The European and national social partners need to be involved more closely in setting priorities and shaping and implementing employment policy.

That is why we have proposed exchanging views with the social partners on growth and employment priorities during the European Semester and preferably before it gets under way.

We also propose to set up a European tripartite format to monitor wage developments, in full respect for the autonomy of the social partners.

Moreover, and in line with the European Council's conclusions, the Commission calls on the Member States to submit National Job Plans as an integral part of their next National Reform Programmes.

In addition to focusing the National Reform Programmes more closely on improving employment outcomes, such National Job Plans should improve the coordination of employment policy at European level.

Ladies and Gentlemen,

Ten days ago, I had the honour to host President Barroso, President Shulz and President Van Rompuy at the Employment Conference in Brussels. We all agreed that the genuine Economic and Monetary Union that we are currently building requires a much stronger employment and social dimension.

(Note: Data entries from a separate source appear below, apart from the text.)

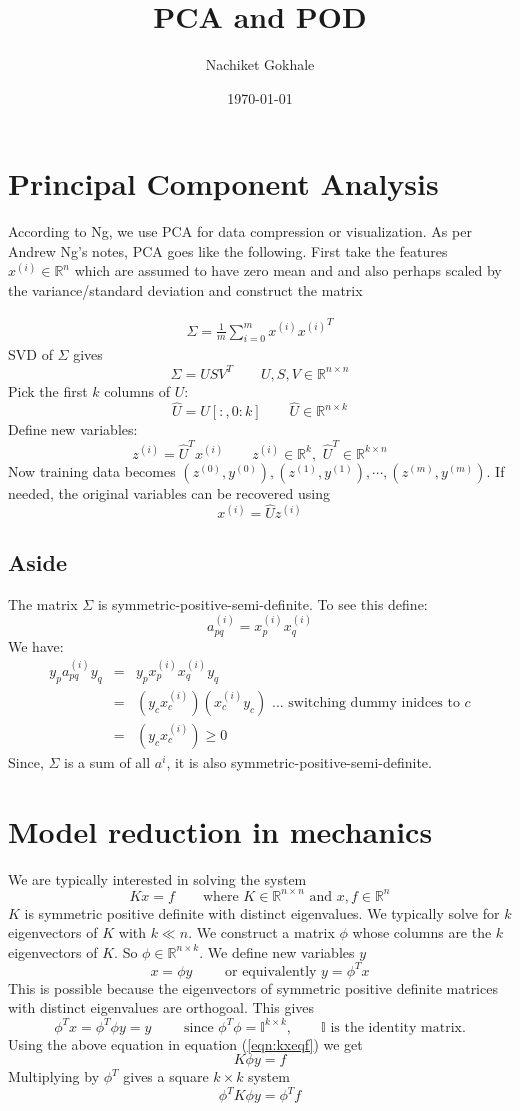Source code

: \documentclass{article}
\newcommand{\beq}{\begin{equation}}
\newcommand{\eeq}{\end{equation}}
\newcommand{\ber}{\begin{eqnarray}}
\newcommand{\eer}{\end{eqnarray}}
\begin{document}
\title{PCA and POD}
\author{Nachiket Gokhale}
\date{\today}
\maketitle
\section{Principal Component Analysis}
According to Ng, we use PCA for data compression or visualization. As per Andrew Ng's notes, PCA goes like the following. First take the features $x^{(i)} \in \mathbb{R}^n$ which are assumed to have zero mean and and also perhaps scaled by the variance/standard deviation and construct the matrix

\ber
\label{eqn:discretexxt}
\Sigma = \frac{1}{m}\sum_{i=0}^{m}x^{(i)}{x^{(i)}}^{T}
\eer
%
SVD of $\Sigma$ gives
\beq
\Sigma = USV^{T} \qquad U,S,V \in \mathbb{R}^{n\times{n}}
\eeq
Pick the first $k$ columns of $U$:
\beq
\hat{U} = U[:,0:k]  \qquad \hat{U} \in \mathbb{R}^{n\times{k}}
\eeq
Define new variables:
\beq
z^{(i)}   = {\hat{U}}^{T}x^{(i)} \qquad z^{(i)} \in \mathbb{R}^{k},\,\, {\hat{U}}^{T} \in \mathbb{R}^{k\times{n}}
\eeq
Now training data becomes $(z^{(0)},y^{(0)}), (z^{(1)},y^{(1)}), \cdots, (z^{(m)},y^{(m)})$. If needed, the original variables can be recovered using
\beq
x^{(i)} = \hat{U}z^{(i)}
\eeq

%
%
\subsection{Aside} 
The matrix $\Sigma$ is symmetric-positive-semi-definite. To see this define:
\beq
a_{pq}^{(i)} = x^{(i)}_{p}{x^{(i)}_{q}}
\eeq
We have:
\ber
y_{p}a_{pq}^{(i)}y_{q} &=& y_{p}x^{(i)}_{p}{x^{(i)}_{q}}y_{q}  \\
&=& (y_{c}x^{(i)}_{c})({x^{(i)}_{c}}y_{c}) \text{ ... switching dummy inidces to }c\\
&=& (y_{c}x^{(i)}_{c}) \ge 0
\eer
Since, $\Sigma$ is a sum of all $a^{i}$, it is also symmetric-positive-semi-definite.
\section{Model reduction in mechanics}
We are typically interested in solving the system
\beq
\label{eqn:kxeqf}
Kx = f \qquad \text{where } K\in\mathbb{R}^{n\times{n}} \text{ and } x,f \in \mathbb{R}^n
\eeq
$K$ is symmetric positive definite with distinct eigenvalues. We typically solve for $k$ eigenvectors of $K$ with $k \ll n$. We construct a matrix $\phi$ whose columns are the $k$ eigenvectors of $K$. So $\phi \in \mathbb{R}^{n\times{k}}$. We define new variables $y$
\beq
x = \phi{y} \qquad \text{ or equivalently } y = \phi^Tx
\eeq
This is possible because the eigenvectors of symmetric positive definite matrices with distinct eigenvalues are orthogoal. This gives
\beq
\phi^Tx = \phi^T\phi y = y \qquad \text{ since } \phi^T\phi = \mathbb{I}^{k\times{k}}, \qquad \mathbb{I} \text{ is the identity matrix.}
\eeq
Using the above equation in equation (\ref{eqn:kxeqf}) we get
\beq
K\phi{y} = f
\eeq
Multiplying by $\phi^T$ gives a square $k\times{k}$ system
\beq
\phi^TK\phi{y} = \phi^Tf
\eeq
\end{document}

And I reiterate what President Barroso also emphasised: we need a strong employment and social dimension in the future EU budget, with a secure minimum budget for the European Social Fund, continuation of the European Globalisation Found, and a re-born programme of aid for the most deprived.

A strong EU employment agenda represents a pathway towards economic recovery and a way out of today's social crisis. People from the EU institutions, governments, trade unions, employers, NGOs and academics need to work together build this pathway.

It's not about adjustments in rules and numbers calculated from a desk in an ivory tower. It's about implementing structural improvements; it's about investment in people; it's about social dialogue.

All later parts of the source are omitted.